Directions: Scan the lines below for the word "Science". Copy each line you find it in.

Source records:
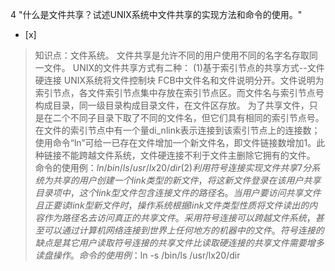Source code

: 4
"什么是文件共享？试述UNIX系统中文件共享的实现方法和命令的使用。"
- [x]  

> 知识点：文件系统。
> 文件共享是允许不同的用户使用不同的名字名存取同一文件。 UNIX的文件共享方式有二种： (1)基于索引节点的共享方式--文件硬连接 UNIX系统将文件控制块
> FCB中文件名和文件说明分开。文件说明为索引节点，各文件索引节点集中存放在索引节点区。而文件名与索引节点号构成目录，同一级目录构成目录文件，在文件区存放。
> 为了共享文件，只是在二个不同子目录下取了不同的文件名，但它们具有相同的索引节点号。在文件的索引节点中有一个量di_nlink表示连接到该索引节点上的连接数；
> 使用命令“ln”可给一已存在文件增加一个新文件名，即文件链接数增加1。此种链接不能跨越文件系统，文件硬连接不利于文件主删除它拥有的文件。
> 命令的使用例：$ln /bin/ls /usr/lx20/dir (2)利用符号连接实现文件共享 7分
> 系统为共享的用户创建一个link类型的新文件，将这新文件登录在该用户共享目录项中，这个link型文件包含连接文件的路径名。 当用户要访问共享文件且正要读li
> nk型新文件时，操作系统根据link文件类型性质将文件读出的内容作为路径名去访问真正的共享文件。采用符号连接可以跨越文件系统，甚至可以通过计算机网络连接到世
> 界上任何地方的机器中的文件。符号连接的缺点是其它用户读取符号连接的共享文件比读取硬连接的共享文件需要增多读盘操作。 命令的使用例：$ln -s
> /bin/ls /usr/lx20/dir
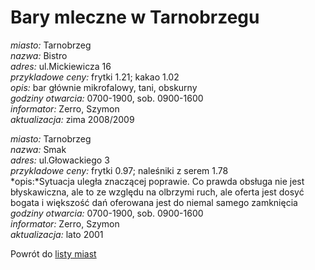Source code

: # Bary mleczne w Tarnobrzegu

*miasto:*  Tarnobrzeg    <br/>
*nazwa:*  Bistro   <br/>
*adres:*  ul.Mickiewicza 16   <br/>
*przykladowe ceny:*  frytki 1.21; kakao 1.02   <br/>
*opis:*  bar głównie mikrofalowy, tani, obskurny   <br/>
*godziny otwarcia:*  0700-1900, sob. 0900-1600   <br/>
*informator:*  Zerro, Szymon   <br/>
*aktualizacja:*    zima 2008/2009   <br/>



*miasto:*  Tarnobrzeg    <br/>
*nazwa:*  Smak   <br/>
*adres:*  ul.Głowackiego 3   <br/>
*przykladowe ceny:*  frytki 0.97; naleśniki z serem 1.78   <br/>
*opis:*Sytuacja uległa znaczącej poprawie. Co prawda obsługa nie jest błyskawiczna, ale to ze względu na olbrzymi ruch, ale oferta jest dosyć bogata i większość dań oferowana jest do niemal samego zamknięcia  <br/>
*godziny otwarcia:*  0700-1900, sob. 0900-1600   <br/>
*informator:*  Zerro, Szymon   <br/>
*aktualizacja:*    lato 2001   <br/>

Powrót do [listy miast](/bary_mleczne)


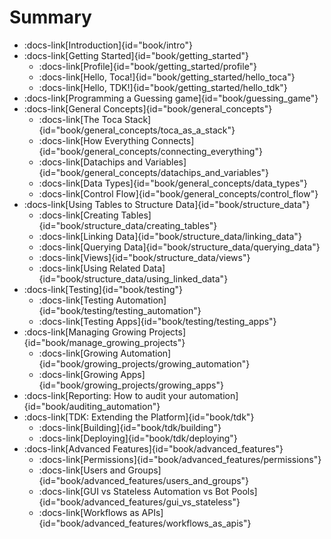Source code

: # Summary


- :docs-link[Introduction]{id="book/intro"}
- :docs-link[Getting Started]{id="book/getting_started"}
  - :docs-link[Profile]{id="book/getting_started/profile"}
  - :docs-link[Hello, Toca!]{id="book/getting_started/hello_toca"}
  - :docs-link[Hello, TDK!]{id="book/getting_started/hello_tdk"}
- :docs-link[Programming a Guessing game]{id="book/guessing_game"}
- :docs-link[General Concepts]{id="book/general_concepts"}
  - :docs-link[The Toca Stack]{id="book/general_concepts/toca_as_a_stack"}
  - :docs-link[How Everything Connects]{id="book/general_concepts/connecting_everything"}
  - :docs-link[Datachips and Variables]{id="book/general_concepts/datachips_and_variables"}
  - :docs-link[Data Types]{id="book/general_concepts/data_types"}
  - :docs-link[Control Flow]{id="book/general_concepts/control_flow"}
- :docs-link[Using Tables to Structure Data]{id="book/structure_data"}
  - :docs-link[Creating Tables]{id="book/structure_data/creating_tables"}
  - :docs-link[Linking Data]{id="book/structure_data/linking_data"}
  - :docs-link[Querying Data]{id="book/structure_data/querying_data"}
  - :docs-link[Views]{id="book/structure_data/views"}
  - :docs-link[Using Related Data]{id="book/structure_data/using_linked_data"}
- :docs-link[Testing]{id="book/testing"}
  - :docs-link[Testing Automation]{id="book/testing/testing_automation"}
  - :docs-link[Testing Apps]{id="book/testing/testing_apps"}
- :docs-link[Managing Growing Projects]{id="book/manage_growing_projects"}
  - :docs-link[Growing Automation]{id="book/growing_projects/growing_automation"}
  - :docs-link[Growing Apps]{id="book/growing_projects/growing_apps"}
- :docs-link[Reporting: How to audit your automation]{id="book/auditing_automation"}
- :docs-link[TDK: Extending the Platform]{id="book/tdk"}
  - :docs-link[Building]{id="book/tdk/building"}
  - :docs-link[Deploying]{id="book/tdk/deploying"}
- :docs-link[Advanced Features]{id="book/advanced_features"}
  - :docs-link[Permissions]{id="book/advanced_features/permissions"}
  - :docs-link[Users and Groups]{id="book/advanced_features/users_and_groups"}
  - :docs-link[GUI vs Stateless Automation vs Bot Pools]{id="book/advanced_features/gui_vs_stateless"}
  - :docs-link[Workflows as APIs]{id="book/advanced_features/workflows_as_apis"}
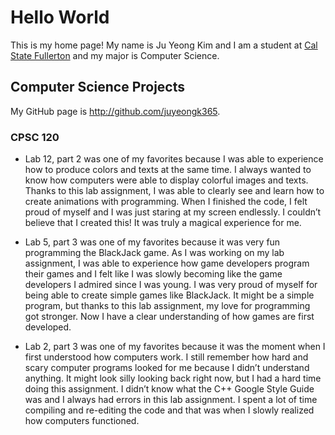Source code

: # Hello World

This is my home page! My name is Ju Yeong Kim and I am a student at [Cal State Fullerton](http://www.fullerton.edu/) and my major is Computer Science.

## Computer Science Projects

My GitHub page is http://github.com/juyeongk365.

### CPSC 120

* Lab 12, part 2 was one of my favorites because I was able to experience how to produce colors and texts at the same time. I always wanted to know how computers were able to display colorful images and texts. Thanks to this lab assignment, I was able to clearly see and learn how to create animations with programming. When I finished the code, I felt proud of myself and I was just staring at my screen endlessly. I couldn’t believe that I created this! It was truly a magical experience for me. 

* Lab 5, part 3 was one of my favorites because it was very fun programming the BlackJack game. As I was working on my lab assignment, I was able to experience how game developers program their games and I felt like I was slowly becoming like the game developers I admired since I was young. I was very proud of myself for being able to create simple games like BlackJack. It might be a simple program, but thanks to this lab assignment, my love for programming got stronger. Now I have a clear understanding of how games are first developed.

* Lab 2, part 3 was one of my favorites because it was the moment when I first understood how computers work. I still remember how hard and scary computer programs looked for me because I didn’t understand anything. It might look silly looking back right now, but I had a hard time doing this assignment. I didn’t know what the C++ Google Style Guide was and I always had errors in this lab assignment. I spent a lot of time compiling and re-editing the code and that was when I slowly realized how computers functioned.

Solution for this problem:
This is my home page! My name is Ju Yeong Kim and I am a student at [Cal State Fullerton](http://www.fullerton.edu/) and my major is Computer Science.
## Computer Science Projects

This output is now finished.